第1節 清明 ―桜舞う廊下で、株主代表訴訟をめぐる邂逅【続き1】は、さらに法学的な二人の議論と感情を掘り下げ、二人の応酬を厚みのある内容へと深化させます。

ここにお載せしておりますイラストは、私の言葉の羅列により、A.I.が作成してくれました。


 廊下に舞った桜色の付箋を拾い集めながら、私たちの会話は自然と熱を帯びていった。


「株主代表訴訟って、やっぱり経営者にとっては怖い制度よね」

 私は小さく笑いながら、散らばった資料を抱え直した。

「でも、その怖さがあるからこそ、取締役は自らを律する。株主は単なる出資者にとどまらず、会社の監視者でもあるのだと思うわ」


 隆也は歩みを止め、真剣な眼差しで私を見つめ返す。

「それは理想論だよ。確かに株主代表訴訟は取締役の不正を防ぐ一つの手段だ。でも濫訴が増えれば、経営の自由は失われる。実際にアメリカでは、デリバティブ・スーツが濫用されて和解金ビジネスに変質した例もある。制度が健全に機能するには歯止めが必要なんだ」


 私はその言葉を反芻し、胸の中で反論を形にした。

「でも、だからこそ日本では“請求前置主義”を置いたのよね。株主はまず会社に訴訟提起を求めて、それでも取締役が動かなければ裁判所に訴えることができる。制度的なフィルターはすでに存在しているわ」


 隆也は口元にわずかな笑みを浮かべた。

「その通り。けれど実務を見れば、株主が少数派のときには会社に声が届かないこともある。制度の理想と現実のギャップは埋まっていない。……大隅健一郎先生も、“制度は人間の弱さを前提に設計されなければならない”と書いていたよね」


 私は胸の奥が温かくなるのを感じた。

「ええ。先生の言葉に何度も救われたわ。株主代表訴訟の意義は、企業社会に民主的統制の芽を植え付けたこと。たとえ限界があっても、それは次の改革への踏み石になるはず」

挿絵(By みてみん)

 窓から吹き込む春風に、再び桜の花びらが舞い込んだ。

 一瞬の沈黙のあと、私は思い切って彼に尋ねた。


「隆也、あなたなら将来、株主代表訴訟をどう変える?」


 彼はしばし考え込み、目を細めて答えた。

「僕なら、経営判断原則をもっと明確に位置づけたい。取締役が合理的に判断したなら、その結果が失敗でも免責される――そうしたルールが強く働けば、萎縮せずに挑戦できる経営が可能になるから」


 私は頷きつつも、内心で反駁を練った。

「でもそれだと、結局は“経営者を守る制度”になってしまわない?株主の声が届かなくなる危険があるわ。……私は、むしろ情報開示を徹底して、株主が正しく判断できるようにすべきだと思う」


 隆也は静かに笑みを返した。

「なるほど。やっぱり君は株主側に立って考えるんだな」

「ええ。あなたは経営者側?」

「いや、両方の視点を行き来したい。制度は常にバランスだから」


 その瞬間、私は気づいた。

 ――議論の相手でありながら、彼は敵ではない。互いに異なる視点を差し出すことで、見えなかった景色が浮かび上がってくる。

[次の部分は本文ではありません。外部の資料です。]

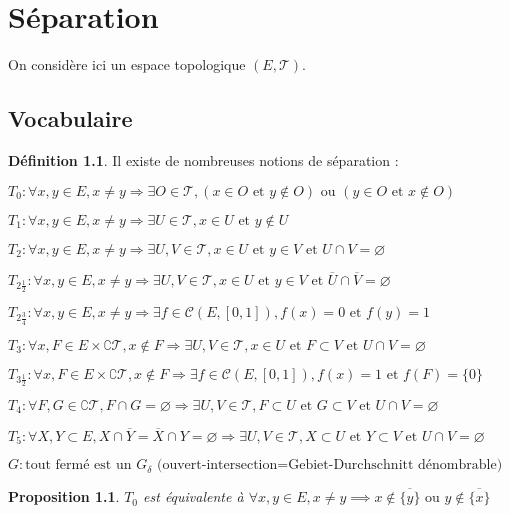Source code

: \documentclass[a4paper, 11pt, french]{book}
\newenvironment{itemise}{\itemize}{\enditemize}
\theoremstyle{plain} %
\newtheorem{proposition}{Proposition}
\theoremstyle{definition} %
\newtheorem{definition}{Définition}
\theoremstyle{remark} %
\newcommand{\1}{\mathds{1}}
\newcommand\vide{\varnothing}
\newcommand\et{\text{ et }}
\newcommand\ou{\text{ ou }}
\renewcommand{\cal}[1]{\mathcal{#1}}
\newcommand{\scr}[1]{\mathscr{#1}}
\begin{document}
\chapter{Séparation}

On considère ici un espace topologique $(E, \scr{T})$.

\section{Vocabulaire}

\begin{definition}
	Il existe de nombreuses notions de séparation :
	\begin{itemise}
		\item $T_0:\forall x, y\in E, x\neq y\Rightarrow\exists O\in\scr{T}, (x\in O\et y\notin O)\ou(y\in O\et x\notin O)$
		\item $T_1:\forall x, y\in E, x\neq y\Rightarrow\exists U\in\scr{T}, x\in U\et y\notin U$
		\item $T_2:\forall x, y\in E, x\neq y\Rightarrow\exists U, V\in\scr{T}, x\in U\et y\in V\et U\cap V=\vide$
		\item $T_{2\frac{1}{2}}:\forall x, y\in E, x\neq y\Rightarrow\exists U, V\in\scr{T}, x\in U\et y\in V\et\overline{U}\cap\overline{V}=\vide$
		\item $T_{2\frac{3}{4}}:\forall x, y\in E, x\neq y\Rightarrow\exists f\in\cal{C}(E, [0, 1]), f(x)=0\et f(y)=1$
		\item $T_3:\forall x, F\in E\times\complement\scr{T}, x\notin F\Rightarrow\exists U, V\in\scr{T}, x\in U\et F\subset V\et U\cap V=\vide$
		\item $T_{3\frac{1}{2}}:\forall x, F\in E\times\complement\scr{T}, x\notin F\Rightarrow\exists f\in\mathcal{C}(E, [0, 1]), f(x)=1\et f(F)=\{0\}$
		\item $T_4:\forall F, G\in\complement\scr{T}, F\cap G=\vide\Rightarrow\exists U, V\in\scr{T}, F\subset U\et G\subset V\et U\cap V=\vide$
		\item $T_5:\forall X, Y\subset E, X\cap\overline{Y}=\overline{X}\cap Y=\vide\Rightarrow\exists U, V\in\scr{T}, X\subset U\et Y\subset V\et U\cap V=\vide$
		\item $G:\text{tout fermé est un $G_\delta$ (ouvert-intersection=Gebiet-Durchschnitt dénombrable)}$
	\end{itemise}
\end{definition}

\begin{proposition}
	$T_0$ est équivalente à $\forall x, y\in E, x\neq y\implies x\notin\overline{\{y\}}\ou y\notin\overline{\{x\}}$
\end{proposition}
\end{document}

 まるで清明の光が、隠れていた影を照らし出すように。


「魚住隆也……。きっと、これからも議論でぶつかることになるわね」

「望むところだよ、大隅綾音」

 ふたりの名前が初めてしっかりと交わされた瞬間、春の校舎の廊下には、これから続く長い物語の予感が満ちていた。

 《次回へ》

ようこそお越し下さいました。

ありがとうございます。

いかがでした?

清明の廊下で交わされた最初の議論は、株主代表訴訟の意義と限界をめぐる応酬となり、制度と人間の在り方に光を当てました。互いに異なる視点を持ちながらも共に歩む予感――それはやがて学問の旅を共にする確かな契機となるでしょう。

次回は、第1節 清明 ―桜舞う廊下で、株主代表訴訟をめぐる邂逅【続き2】具体的判例、最判平成21年、取締役責任訴訟関連や海外制度比較 を学術的に二人の議論に厚みを増します。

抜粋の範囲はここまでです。